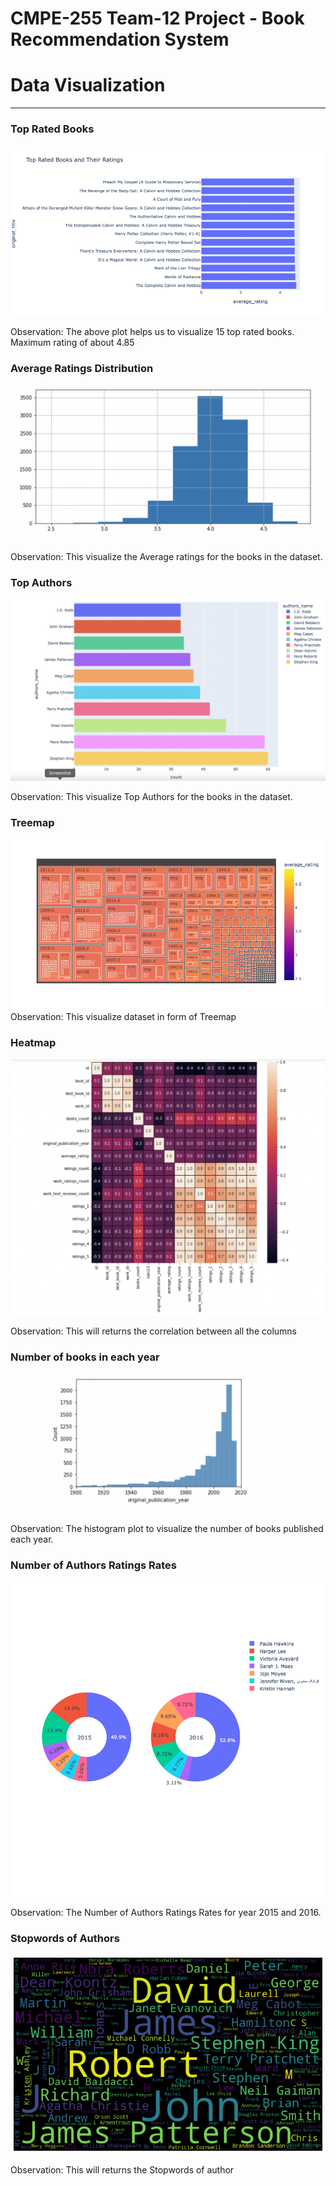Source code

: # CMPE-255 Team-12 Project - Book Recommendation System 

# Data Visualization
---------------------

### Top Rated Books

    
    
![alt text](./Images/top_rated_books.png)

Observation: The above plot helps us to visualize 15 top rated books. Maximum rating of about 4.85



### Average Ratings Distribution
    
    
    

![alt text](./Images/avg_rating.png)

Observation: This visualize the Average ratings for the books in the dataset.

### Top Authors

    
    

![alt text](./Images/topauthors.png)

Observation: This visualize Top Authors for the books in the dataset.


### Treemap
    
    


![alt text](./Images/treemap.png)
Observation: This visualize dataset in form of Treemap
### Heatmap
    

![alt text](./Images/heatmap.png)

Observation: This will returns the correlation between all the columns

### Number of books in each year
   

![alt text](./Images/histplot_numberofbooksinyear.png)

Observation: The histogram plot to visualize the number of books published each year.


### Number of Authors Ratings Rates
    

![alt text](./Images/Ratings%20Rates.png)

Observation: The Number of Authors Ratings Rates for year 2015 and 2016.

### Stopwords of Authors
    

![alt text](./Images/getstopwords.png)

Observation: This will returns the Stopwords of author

--

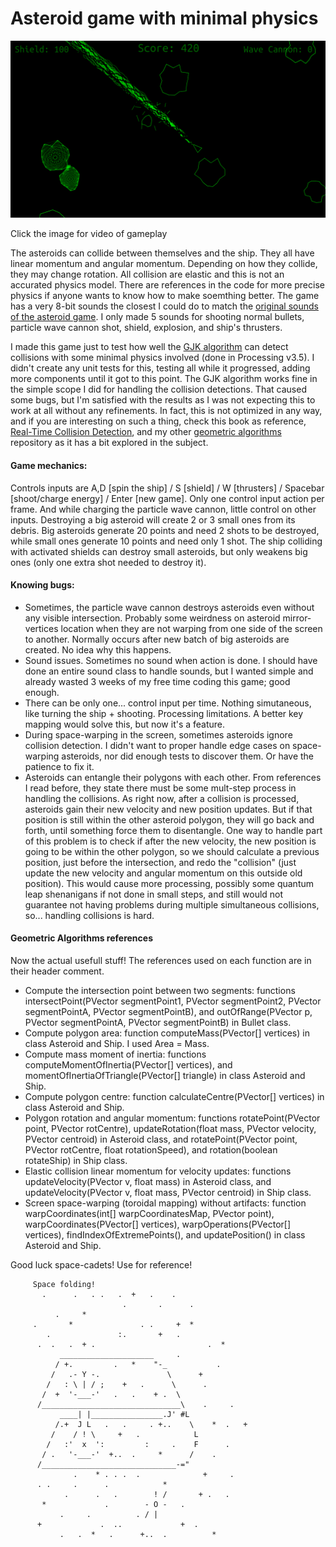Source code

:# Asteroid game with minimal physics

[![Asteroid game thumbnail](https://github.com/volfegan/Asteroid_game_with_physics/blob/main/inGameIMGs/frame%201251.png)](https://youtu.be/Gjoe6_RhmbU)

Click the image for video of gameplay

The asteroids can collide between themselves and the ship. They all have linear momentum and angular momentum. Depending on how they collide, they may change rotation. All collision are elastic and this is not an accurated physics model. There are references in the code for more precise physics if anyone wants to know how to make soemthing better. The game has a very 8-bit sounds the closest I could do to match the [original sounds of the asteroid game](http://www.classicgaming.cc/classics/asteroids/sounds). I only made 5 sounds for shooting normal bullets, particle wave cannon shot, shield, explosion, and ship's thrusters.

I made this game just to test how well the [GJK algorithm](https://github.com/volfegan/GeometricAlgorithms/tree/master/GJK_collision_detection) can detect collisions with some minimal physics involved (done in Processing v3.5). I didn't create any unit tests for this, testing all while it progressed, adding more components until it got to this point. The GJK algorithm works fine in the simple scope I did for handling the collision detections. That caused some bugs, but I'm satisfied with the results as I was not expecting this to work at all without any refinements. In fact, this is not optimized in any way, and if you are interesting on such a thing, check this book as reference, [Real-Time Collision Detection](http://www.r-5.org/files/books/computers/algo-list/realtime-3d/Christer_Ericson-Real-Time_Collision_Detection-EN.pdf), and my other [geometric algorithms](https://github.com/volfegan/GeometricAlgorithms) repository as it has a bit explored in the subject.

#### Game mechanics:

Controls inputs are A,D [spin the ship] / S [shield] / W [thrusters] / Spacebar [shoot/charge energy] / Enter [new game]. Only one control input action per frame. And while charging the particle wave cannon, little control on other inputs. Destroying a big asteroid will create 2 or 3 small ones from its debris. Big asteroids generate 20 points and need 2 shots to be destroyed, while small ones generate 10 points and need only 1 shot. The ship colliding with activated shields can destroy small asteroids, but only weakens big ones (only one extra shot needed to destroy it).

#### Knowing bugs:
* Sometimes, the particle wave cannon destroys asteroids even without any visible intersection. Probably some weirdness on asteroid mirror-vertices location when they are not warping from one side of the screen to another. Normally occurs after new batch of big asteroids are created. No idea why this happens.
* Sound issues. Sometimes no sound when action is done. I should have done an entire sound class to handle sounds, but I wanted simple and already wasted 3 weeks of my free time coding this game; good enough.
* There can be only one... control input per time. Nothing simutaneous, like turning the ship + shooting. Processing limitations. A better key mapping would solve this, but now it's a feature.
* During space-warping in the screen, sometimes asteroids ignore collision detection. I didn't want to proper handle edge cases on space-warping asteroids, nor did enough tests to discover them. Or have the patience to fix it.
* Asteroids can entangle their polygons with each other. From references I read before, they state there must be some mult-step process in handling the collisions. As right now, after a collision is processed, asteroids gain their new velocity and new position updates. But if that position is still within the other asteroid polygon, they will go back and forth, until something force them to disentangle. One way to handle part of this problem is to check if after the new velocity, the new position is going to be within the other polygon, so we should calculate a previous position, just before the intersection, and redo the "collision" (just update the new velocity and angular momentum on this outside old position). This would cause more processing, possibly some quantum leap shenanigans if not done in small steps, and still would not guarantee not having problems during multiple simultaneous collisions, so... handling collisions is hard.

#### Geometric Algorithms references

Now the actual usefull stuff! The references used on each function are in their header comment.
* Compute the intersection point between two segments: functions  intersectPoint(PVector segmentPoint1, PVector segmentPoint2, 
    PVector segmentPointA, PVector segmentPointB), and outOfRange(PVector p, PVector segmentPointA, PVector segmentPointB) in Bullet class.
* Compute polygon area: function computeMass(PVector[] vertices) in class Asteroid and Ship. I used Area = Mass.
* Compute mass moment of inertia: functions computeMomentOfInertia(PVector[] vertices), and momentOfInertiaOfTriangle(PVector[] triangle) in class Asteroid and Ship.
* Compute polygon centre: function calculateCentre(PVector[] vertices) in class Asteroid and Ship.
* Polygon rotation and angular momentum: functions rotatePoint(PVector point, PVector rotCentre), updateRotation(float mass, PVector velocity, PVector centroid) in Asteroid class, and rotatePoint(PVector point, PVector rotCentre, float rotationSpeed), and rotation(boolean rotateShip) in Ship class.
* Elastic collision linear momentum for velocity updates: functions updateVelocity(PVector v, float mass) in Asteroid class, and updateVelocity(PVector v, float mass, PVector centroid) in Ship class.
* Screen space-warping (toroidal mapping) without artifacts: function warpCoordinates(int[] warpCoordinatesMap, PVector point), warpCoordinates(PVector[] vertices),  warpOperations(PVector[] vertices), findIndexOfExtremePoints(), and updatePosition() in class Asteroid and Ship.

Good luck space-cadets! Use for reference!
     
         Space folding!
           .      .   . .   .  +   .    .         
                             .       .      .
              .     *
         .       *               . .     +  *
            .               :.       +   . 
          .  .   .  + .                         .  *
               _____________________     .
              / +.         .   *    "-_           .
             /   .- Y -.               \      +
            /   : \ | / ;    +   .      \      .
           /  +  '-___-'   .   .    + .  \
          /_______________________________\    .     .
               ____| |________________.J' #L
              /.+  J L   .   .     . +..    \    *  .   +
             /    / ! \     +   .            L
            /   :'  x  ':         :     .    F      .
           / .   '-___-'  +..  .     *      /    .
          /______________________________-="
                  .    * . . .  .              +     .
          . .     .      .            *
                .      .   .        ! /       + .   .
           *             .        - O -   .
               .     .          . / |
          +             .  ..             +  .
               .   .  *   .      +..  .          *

== Task instructions ==
Set down precisely the lines above between the line holding "### Heatmap" and the line holding "Observation: This will returns the Stopwords", inclusive, and nothing beyond them.

== Answer to this problem ==
### Heatmap
    

![alt text](./Images/heatmap.png)

Observation: This will returns the correlation between all the columns

### Number of books in each year
   

![alt text](./Images/histplot_numberofbooksinyear.png)

Observation: The histogram plot to visualize the number of books published each year.


### Number of Authors Ratings Rates
    

![alt text](./Images/Ratings%20Rates.png)

Observation: The Number of Authors Ratings Rates for year 2015 and 2016.

### Stopwords of Authors
    

![alt text](./Images/getstopwords.png)

Observation: This will returns the Stopwords of author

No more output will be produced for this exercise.